State the number of lines that hold "version" in the records below, with no other words.

Saved data entries
# # # #

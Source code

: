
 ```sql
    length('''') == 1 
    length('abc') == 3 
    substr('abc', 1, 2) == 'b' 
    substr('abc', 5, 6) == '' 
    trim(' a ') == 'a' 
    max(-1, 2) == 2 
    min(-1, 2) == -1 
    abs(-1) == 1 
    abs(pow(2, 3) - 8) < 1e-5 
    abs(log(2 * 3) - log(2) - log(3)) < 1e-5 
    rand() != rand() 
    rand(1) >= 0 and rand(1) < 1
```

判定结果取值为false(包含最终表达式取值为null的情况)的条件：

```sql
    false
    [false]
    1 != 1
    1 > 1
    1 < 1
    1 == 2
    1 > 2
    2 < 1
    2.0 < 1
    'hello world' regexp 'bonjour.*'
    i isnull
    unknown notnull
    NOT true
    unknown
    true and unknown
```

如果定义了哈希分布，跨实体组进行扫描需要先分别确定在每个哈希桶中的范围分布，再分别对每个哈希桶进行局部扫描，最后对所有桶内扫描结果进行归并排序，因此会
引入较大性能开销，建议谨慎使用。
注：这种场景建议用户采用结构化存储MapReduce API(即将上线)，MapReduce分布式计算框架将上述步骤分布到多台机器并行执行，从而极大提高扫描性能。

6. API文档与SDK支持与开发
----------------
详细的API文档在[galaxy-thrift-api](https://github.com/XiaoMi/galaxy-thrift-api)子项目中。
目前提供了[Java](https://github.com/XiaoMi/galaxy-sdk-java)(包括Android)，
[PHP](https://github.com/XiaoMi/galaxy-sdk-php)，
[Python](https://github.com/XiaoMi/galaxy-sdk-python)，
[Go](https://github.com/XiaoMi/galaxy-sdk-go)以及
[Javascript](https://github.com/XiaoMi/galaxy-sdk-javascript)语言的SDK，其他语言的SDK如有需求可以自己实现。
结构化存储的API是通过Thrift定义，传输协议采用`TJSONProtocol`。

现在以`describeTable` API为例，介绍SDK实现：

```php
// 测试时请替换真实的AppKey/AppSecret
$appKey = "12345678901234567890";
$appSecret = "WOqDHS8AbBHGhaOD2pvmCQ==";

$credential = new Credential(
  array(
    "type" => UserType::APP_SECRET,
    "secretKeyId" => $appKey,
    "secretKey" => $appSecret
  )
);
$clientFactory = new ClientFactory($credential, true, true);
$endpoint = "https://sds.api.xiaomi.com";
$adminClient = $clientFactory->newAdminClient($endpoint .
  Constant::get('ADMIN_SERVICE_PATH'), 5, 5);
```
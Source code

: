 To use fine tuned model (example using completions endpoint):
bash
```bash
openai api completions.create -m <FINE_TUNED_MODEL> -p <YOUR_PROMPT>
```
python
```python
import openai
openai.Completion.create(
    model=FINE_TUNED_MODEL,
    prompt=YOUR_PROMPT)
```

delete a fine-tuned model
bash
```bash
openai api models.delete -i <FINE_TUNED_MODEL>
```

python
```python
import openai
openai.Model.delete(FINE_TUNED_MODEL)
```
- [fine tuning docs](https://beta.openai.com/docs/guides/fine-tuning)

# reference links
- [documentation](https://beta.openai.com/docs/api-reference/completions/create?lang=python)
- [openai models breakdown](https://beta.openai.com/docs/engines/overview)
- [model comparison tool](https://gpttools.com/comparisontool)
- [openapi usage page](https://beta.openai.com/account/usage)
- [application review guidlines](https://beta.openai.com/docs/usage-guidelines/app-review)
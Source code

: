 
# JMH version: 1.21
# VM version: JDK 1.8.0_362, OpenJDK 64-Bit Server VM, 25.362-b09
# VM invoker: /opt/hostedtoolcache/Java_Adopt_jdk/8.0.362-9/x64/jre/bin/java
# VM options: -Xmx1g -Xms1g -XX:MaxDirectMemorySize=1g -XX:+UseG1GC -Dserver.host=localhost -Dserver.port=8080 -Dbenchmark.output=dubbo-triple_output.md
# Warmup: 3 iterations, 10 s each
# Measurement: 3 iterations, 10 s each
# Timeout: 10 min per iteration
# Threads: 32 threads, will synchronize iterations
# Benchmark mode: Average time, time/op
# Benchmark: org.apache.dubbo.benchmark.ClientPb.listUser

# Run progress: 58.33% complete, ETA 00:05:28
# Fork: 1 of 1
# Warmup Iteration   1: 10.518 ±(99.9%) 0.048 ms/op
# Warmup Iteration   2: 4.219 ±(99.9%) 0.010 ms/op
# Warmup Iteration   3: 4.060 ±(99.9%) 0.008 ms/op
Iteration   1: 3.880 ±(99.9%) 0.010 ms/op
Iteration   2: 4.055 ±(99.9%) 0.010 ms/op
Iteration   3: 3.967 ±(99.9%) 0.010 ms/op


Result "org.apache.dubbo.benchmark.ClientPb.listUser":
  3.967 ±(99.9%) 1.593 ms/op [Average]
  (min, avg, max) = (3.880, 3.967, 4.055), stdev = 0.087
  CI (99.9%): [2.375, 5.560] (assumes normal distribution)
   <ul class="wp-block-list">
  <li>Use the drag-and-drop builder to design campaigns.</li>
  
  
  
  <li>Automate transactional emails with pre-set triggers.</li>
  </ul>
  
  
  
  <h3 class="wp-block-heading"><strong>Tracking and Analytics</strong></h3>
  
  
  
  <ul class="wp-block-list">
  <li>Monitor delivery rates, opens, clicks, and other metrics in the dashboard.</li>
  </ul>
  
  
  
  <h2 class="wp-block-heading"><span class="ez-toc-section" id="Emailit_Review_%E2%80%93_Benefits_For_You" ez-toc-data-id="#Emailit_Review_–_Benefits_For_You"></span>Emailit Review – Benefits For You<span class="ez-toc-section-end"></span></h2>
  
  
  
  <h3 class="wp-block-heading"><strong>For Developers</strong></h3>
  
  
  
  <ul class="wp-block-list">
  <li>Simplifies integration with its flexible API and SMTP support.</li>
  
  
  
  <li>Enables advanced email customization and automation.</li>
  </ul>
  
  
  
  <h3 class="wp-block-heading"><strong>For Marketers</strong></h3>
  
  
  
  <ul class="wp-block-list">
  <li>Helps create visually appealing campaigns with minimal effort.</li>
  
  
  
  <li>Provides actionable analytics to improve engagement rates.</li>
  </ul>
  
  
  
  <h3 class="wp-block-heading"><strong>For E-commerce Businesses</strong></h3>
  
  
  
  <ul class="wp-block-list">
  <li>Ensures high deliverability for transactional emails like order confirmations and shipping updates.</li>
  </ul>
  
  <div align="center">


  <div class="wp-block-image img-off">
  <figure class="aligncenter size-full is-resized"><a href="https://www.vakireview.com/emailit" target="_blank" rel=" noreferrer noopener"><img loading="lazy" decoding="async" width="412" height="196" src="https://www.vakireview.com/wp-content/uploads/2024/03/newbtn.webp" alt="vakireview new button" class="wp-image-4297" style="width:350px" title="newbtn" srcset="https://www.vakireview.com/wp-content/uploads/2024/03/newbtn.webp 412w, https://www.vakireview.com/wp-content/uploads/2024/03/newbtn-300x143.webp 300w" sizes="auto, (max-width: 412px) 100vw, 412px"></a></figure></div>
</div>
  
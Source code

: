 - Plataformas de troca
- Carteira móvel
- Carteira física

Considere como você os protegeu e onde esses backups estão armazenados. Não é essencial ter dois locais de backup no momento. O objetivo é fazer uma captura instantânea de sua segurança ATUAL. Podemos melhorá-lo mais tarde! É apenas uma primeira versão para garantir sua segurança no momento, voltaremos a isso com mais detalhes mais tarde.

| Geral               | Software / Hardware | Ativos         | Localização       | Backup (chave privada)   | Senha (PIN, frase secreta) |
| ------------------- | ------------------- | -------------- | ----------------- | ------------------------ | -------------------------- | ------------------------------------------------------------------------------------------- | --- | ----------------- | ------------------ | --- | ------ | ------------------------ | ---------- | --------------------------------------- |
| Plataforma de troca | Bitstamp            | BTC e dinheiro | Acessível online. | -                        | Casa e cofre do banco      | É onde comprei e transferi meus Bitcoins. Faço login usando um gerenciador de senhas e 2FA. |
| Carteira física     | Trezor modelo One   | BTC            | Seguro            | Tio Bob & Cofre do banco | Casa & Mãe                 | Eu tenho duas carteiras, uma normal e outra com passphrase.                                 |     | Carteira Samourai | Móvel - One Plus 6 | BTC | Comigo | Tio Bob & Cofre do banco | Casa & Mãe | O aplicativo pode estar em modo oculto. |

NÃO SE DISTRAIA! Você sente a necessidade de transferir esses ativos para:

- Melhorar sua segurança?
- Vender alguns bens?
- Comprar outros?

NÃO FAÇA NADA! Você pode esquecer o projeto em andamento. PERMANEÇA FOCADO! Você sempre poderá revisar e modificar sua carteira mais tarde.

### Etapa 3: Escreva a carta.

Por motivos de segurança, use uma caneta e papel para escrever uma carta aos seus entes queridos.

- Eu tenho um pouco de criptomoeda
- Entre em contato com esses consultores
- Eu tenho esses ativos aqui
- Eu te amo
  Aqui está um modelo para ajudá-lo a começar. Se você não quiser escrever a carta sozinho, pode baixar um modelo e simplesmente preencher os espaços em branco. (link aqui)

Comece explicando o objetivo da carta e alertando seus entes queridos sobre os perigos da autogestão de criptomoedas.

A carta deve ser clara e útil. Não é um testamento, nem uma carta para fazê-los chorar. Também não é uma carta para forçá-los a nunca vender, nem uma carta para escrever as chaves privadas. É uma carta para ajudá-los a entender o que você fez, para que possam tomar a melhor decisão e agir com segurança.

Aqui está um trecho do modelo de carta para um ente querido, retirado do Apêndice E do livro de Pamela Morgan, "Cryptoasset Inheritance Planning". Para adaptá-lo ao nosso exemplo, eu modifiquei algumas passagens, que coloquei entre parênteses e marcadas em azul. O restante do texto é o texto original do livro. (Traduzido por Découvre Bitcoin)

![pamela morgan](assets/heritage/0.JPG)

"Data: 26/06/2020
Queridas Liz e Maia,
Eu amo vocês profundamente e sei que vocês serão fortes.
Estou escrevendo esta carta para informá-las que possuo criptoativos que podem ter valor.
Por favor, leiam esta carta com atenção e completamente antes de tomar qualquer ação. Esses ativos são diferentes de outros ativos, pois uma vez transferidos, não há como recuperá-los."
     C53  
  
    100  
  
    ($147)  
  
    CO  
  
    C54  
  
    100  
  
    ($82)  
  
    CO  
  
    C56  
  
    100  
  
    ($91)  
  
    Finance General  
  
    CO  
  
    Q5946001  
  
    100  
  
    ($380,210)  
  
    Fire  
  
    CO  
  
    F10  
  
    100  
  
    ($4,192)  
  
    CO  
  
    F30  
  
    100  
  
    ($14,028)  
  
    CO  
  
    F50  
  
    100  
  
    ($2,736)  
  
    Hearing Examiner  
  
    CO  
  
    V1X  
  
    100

# # # #

◆ Finished exercise:
2